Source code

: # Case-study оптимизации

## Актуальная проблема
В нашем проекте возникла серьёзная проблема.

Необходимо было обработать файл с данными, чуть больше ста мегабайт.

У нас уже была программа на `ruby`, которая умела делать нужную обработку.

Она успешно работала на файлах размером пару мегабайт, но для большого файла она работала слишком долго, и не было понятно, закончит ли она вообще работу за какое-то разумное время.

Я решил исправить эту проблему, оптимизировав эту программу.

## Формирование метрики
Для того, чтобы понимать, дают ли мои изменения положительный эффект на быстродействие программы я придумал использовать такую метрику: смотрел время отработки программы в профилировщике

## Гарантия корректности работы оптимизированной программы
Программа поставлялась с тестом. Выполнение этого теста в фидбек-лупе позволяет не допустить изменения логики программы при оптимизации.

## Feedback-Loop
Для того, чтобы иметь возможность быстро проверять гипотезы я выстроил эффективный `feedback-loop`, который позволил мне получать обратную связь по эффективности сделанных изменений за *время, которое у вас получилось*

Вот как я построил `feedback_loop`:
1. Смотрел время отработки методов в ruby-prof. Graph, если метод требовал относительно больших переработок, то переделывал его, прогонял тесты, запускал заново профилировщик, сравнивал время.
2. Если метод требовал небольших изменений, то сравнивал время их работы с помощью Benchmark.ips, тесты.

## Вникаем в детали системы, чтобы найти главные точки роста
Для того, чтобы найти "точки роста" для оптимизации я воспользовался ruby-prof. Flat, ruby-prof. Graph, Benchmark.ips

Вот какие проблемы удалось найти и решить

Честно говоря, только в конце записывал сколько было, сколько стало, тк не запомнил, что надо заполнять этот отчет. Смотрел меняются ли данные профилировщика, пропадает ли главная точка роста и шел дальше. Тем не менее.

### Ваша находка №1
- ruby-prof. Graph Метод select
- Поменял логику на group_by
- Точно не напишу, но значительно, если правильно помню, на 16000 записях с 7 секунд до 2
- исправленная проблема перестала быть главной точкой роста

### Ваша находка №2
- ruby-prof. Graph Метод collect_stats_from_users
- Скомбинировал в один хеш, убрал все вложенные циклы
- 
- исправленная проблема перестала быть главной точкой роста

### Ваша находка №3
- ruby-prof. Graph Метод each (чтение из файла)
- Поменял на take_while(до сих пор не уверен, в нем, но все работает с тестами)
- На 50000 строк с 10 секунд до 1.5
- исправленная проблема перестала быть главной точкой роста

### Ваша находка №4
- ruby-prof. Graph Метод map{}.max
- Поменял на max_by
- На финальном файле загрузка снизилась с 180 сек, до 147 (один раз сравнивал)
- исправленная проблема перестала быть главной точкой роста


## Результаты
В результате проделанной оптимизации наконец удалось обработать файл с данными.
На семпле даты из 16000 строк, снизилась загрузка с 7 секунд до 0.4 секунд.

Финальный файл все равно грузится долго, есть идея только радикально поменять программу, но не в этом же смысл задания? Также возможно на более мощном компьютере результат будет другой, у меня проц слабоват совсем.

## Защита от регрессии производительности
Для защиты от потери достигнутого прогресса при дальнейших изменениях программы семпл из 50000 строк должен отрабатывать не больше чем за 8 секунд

## Description of the task
An exact copy of the lines above, from the one containing "## Feedback-Loop" through the one containing "На семпле даты", is the whole of the answer.

## Solution for this exercise
## Feedback-Loop
Для того, чтобы иметь возможность быстро проверять гипотезы я выстроил эффективный `feedback-loop`, который позволил мне получать обратную связь по эффективности сделанных изменений за *время, которое у вас получилось*

Вот как я построил `feedback_loop`:
1. Смотрел время отработки методов в ruby-prof. Graph, если метод требовал относительно больших переработок, то переделывал его, прогонял тесты, запускал заново профилировщик, сравнивал время.
2. Если метод требовал небольших изменений, то сравнивал время их работы с помощью Benchmark.ips, тесты.

## Вникаем в детали системы, чтобы найти главные точки роста
Для того, чтобы найти "точки роста" для оптимизации я воспользовался ruby-prof. Flat, ruby-prof. Graph, Benchmark.ips

Вот какие проблемы удалось найти и решить

Честно говоря, только в конце записывал сколько было, сколько стало, тк не запомнил, что надо заполнять этот отчет. Смотрел меняются ли данные профилировщика, пропадает ли главная точка роста и шел дальше. Тем не менее.

### Ваша находка №1
- ruby-prof. Graph Метод select
- Поменял логику на group_by
- Точно не напишу, но значительно, если правильно помню, на 16000 записях с 7 секунд до 2
- исправленная проблема перестала быть главной точкой роста

### Ваша находка №2
- ruby-prof. Graph Метод collect_stats_from_users
- Скомбинировал в один хеш, убрал все вложенные циклы
- 
- исправленная проблема перестала быть главной точкой роста

### Ваша находка №3
- ruby-prof. Graph Метод each (чтение из файла)
- Поменял на take_while(до сих пор не уверен, в нем, но все работает с тестами)
- На 50000 строк с 10 секунд до 1.5
- исправленная проблема перестала быть главной точкой роста

### Ваша находка №4
- ruby-prof. Graph Метод map{}.max
- Поменял на max_by
- На финальном файле загрузка снизилась с 180 сек, до 147 (один раз сравнивал)
- исправленная проблема перестала быть главной точкой роста


## Результаты
В результате проделанной оптимизации наконец удалось обработать файл с данными.
На семпле даты из 16000 строк, снизилась загрузка с 7 секунд до 0.4 секунд.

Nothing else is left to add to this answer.